Moderated by Hassan Hakimian, University of London, the fifth session at the “Understanding and Avoiding the Oil Curse in the Arab World” Conference featured two presentations from Ibrahim Elbadawi (Economic Policy and Research Center – EPRC, Dubai Economic Council & Economic Research Forum – ERF) and Sambit Bhattacharyya (University of Sussex). The focus was on “Turning the Curse into a Blessing : The Role of Good Governance”.
Elbadawi presented the findings from his paper on “Resource Rents, Political Institutions and Economic Growth” which confirm that even though the resource curse has a short term positive effect, it has clear negative implications in the long run. More importantly, the curse is conditional on bad governance so that countries with high commitment to checks and balances and high inclusiveness (political democracy) use resource rents to grow or alternatively could escape the curse; and vice versa.
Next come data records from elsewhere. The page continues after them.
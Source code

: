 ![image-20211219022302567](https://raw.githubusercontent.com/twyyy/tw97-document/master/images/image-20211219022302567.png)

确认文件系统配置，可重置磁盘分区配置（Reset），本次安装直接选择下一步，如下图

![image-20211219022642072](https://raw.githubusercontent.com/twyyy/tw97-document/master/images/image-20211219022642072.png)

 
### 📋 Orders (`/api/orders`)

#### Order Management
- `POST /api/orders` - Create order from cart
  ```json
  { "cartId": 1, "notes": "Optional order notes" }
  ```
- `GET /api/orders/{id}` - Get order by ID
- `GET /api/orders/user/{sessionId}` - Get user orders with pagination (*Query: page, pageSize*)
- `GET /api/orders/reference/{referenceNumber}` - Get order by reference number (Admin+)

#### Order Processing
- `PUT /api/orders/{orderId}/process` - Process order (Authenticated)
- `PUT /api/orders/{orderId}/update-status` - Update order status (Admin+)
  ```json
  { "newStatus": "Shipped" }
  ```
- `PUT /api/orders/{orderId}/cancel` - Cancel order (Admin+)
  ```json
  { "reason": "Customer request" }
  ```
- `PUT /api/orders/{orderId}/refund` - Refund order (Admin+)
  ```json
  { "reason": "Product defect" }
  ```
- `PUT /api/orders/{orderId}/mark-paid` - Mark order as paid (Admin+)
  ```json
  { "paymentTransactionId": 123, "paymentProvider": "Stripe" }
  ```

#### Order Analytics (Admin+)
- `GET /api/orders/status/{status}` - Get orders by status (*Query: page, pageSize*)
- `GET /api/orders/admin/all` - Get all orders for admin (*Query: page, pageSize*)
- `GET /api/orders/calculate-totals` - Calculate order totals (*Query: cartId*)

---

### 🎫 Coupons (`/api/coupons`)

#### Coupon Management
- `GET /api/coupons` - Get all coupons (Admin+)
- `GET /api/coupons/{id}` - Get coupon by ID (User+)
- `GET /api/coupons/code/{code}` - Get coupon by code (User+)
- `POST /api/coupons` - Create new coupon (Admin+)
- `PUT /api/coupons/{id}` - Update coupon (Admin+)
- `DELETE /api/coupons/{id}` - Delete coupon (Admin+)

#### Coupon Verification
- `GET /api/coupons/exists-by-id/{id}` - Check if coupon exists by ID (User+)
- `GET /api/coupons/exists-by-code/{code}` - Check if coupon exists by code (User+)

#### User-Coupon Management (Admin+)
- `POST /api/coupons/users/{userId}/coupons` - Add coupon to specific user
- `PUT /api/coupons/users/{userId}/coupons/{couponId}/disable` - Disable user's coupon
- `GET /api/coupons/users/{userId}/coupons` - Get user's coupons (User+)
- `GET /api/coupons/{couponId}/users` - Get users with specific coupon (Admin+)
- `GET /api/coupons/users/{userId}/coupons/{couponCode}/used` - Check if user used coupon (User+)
This has important policy implications for the region: “Arab spring should not only bring democracy (…) but should also lay the foundations of a strong checks and balances system”.
From his side, Bhattacharyaa shared with the audience his research results on “Public Capital in Resource-Rich Economies: Is there a Curse?”. Given that poor countries typically have acute shortage of public capital (e.g. road network, railway lines, telecommunications network etc.), finance from resource depletion is an opportunity for financing much needed public capital. However, the reality is that resource rich countries systematically under-invest in public capital and therefore, all the wealth that comes out from the ground is not transformed into assets for the benefit of the citizens. Mineral and hydrocarbon resource rich countries suffer from the curse more relative to countries with agriculture and forestry. However, good institutions moderate the negative effect.